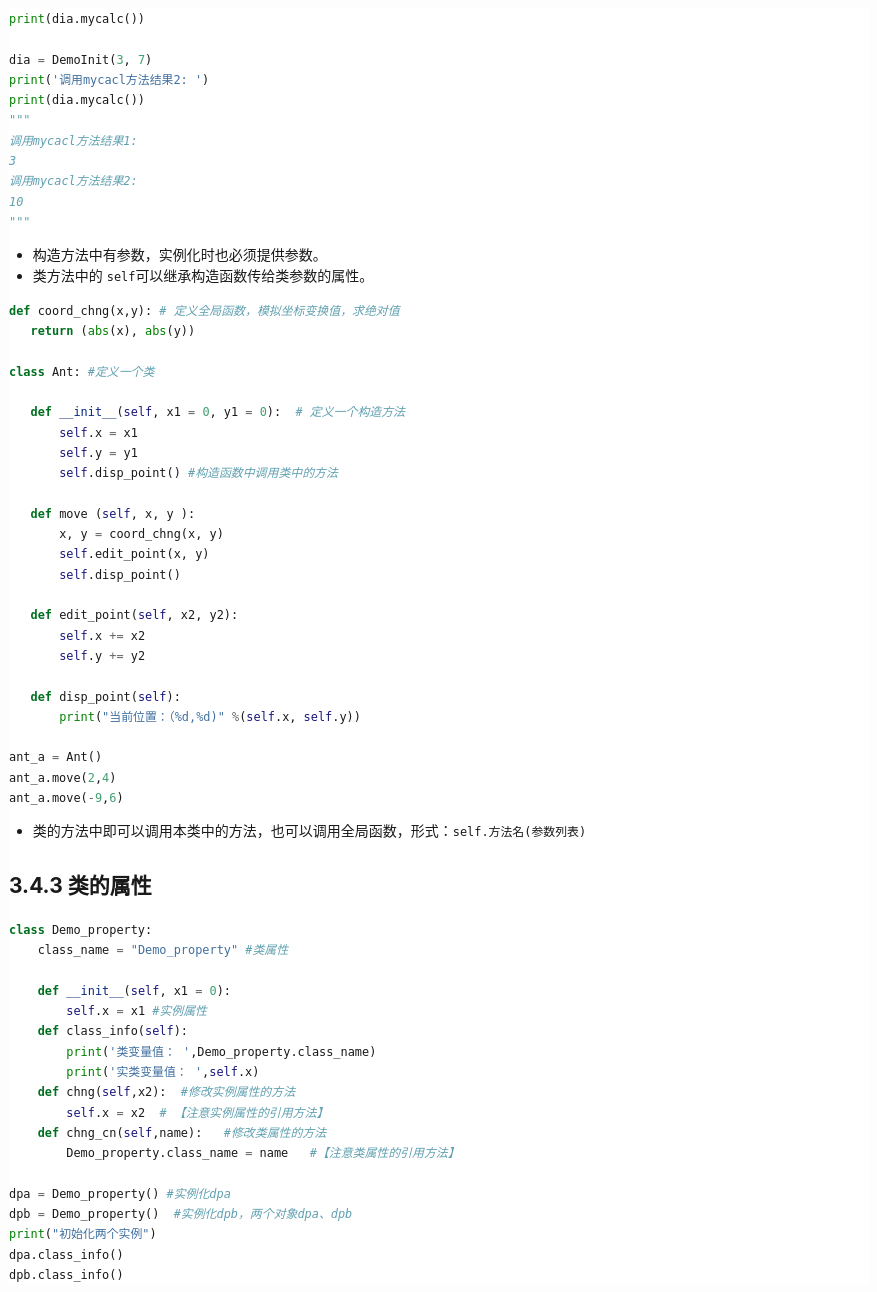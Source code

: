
  ```python
print(dia.mycalc())

dia = DemoInit(3, 7)
print('调用mycacl方法结果2: ')
print(dia.mycalc())
""" 
调用mycacl方法结果1: 
3
调用mycacl方法结果2: 
10
"""
 ```
 * 构造方法中有参数，实例化时也必须提供参数。
 * 类方法中的 `self`可以继承构造函数传给类参数的属性。

 ```python
 def coord_chng(x,y): # 定义全局函数，模拟坐标变换值，求绝对值
    return (abs(x), abs(y))

class Ant: #定义一个类

    def __init__(self, x1 = 0, y1 = 0):  # 定义一个构造方法
        self.x = x1
        self.y = y1
        self.disp_point() #构造函数中调用类中的方法

    def move (self, x, y ):
        x, y = coord_chng(x, y)
        self.edit_point(x, y)
        self.disp_point()

    def edit_point(self, x2, y2):
        self.x += x2
        self.y += y2
    
    def disp_point(self):
        print("当前位置：（%d,%d)" %(self.x, self.y))
   
ant_a = Ant()
ant_a.move(2,4)
ant_a.move(-9,6)
 ```
 * 类的方法中即可以调用本类中的方法，也可以调用全局函数，形式：`self.方法名(参数列表)`
## 3.4.3 类的属性
```python
class Demo_property:
    class_name = "Demo_property" #类属性

    def __init__(self, x1 = 0):
        self.x = x1 #实例属性
    def class_info(self):
        print('类变量值： ',Demo_property.class_name)
        print('实类变量值： ',self.x)
    def chng(self,x2):  #修改实例属性的方法
        self.x = x2  # 【注意实例属性的引用方法】
    def chng_cn(self,name):   #修改类属性的方法
        Demo_property.class_name = name   #【注意类属性的引用方法】

dpa = Demo_property() #实例化dpa
dpb = Demo_property()  #实例化dpb，两个对象dpa、dpb
print("初始化两个实例")
dpa.class_info()
dpb.class_info()
```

□ □ □ □

In your copy of the entries above, keep the text exact and leave out the pictures.

Answer box:
Source code

:
  ```python
print(dia.mycalc())

dia = DemoInit(3, 7)
print('调用mycacl方法结果2: ')
print(dia.mycalc())
""" 
调用mycacl方法结果1: 
3
调用mycacl方法结果2: 
10
"""
 ```
 * 构造方法中有参数，实例化时也必须提供参数。
 * 类方法中的 `self`可以继承构造函数传给类参数的属性。

 ```python
 def coord_chng(x,y): # 定义全局函数，模拟坐标变换值，求绝对值
    return (abs(x), abs(y))

class Ant: #定义一个类

    def __init__(self, x1 = 0, y1 = 0):  # 定义一个构造方法
        self.x = x1
        self.y = y1
        self.disp_point() #构造函数中调用类中的方法

    def move (self, x, y ):
        x, y = coord_chng(x, y)
        self.edit_point(x, y)
        self.disp_point()

    def edit_point(self, x2, y2):
        self.x += x2
        self.y += y2
    
    def disp_point(self):
        print("当前位置：（%d,%d)" %(self.x, self.y))
   
ant_a = Ant()
ant_a.move(2,4)
ant_a.move(-9,6)
 ```
 * 类的方法中即可以调用本类中的方法，也可以调用全局函数，形式：`self.方法名(参数列表)`
## 3.4.3 类的属性
```python
class Demo_property:
    class_name = "Demo_property" #类属性

    def __init__(self, x1 = 0):
        self.x = x1 #实例属性
    def class_info(self):
        print('类变量值： ',Demo_property.class_name)
        print('实类变量值： ',self.x)
    def chng(self,x2):  #修改实例属性的方法
        self.x = x2  # 【注意实例属性的引用方法】
    def chng_cn(self,name):   #修改类属性的方法
        Demo_property.class_name = name   #【注意类属性的引用方法】

dpa = Demo_property() #实例化dpa
dpb = Demo_property()  #实例化dpb，两个对象dpa、dpb
print("初始化两个实例")
dpa.class_info()
dpb.class_info()
```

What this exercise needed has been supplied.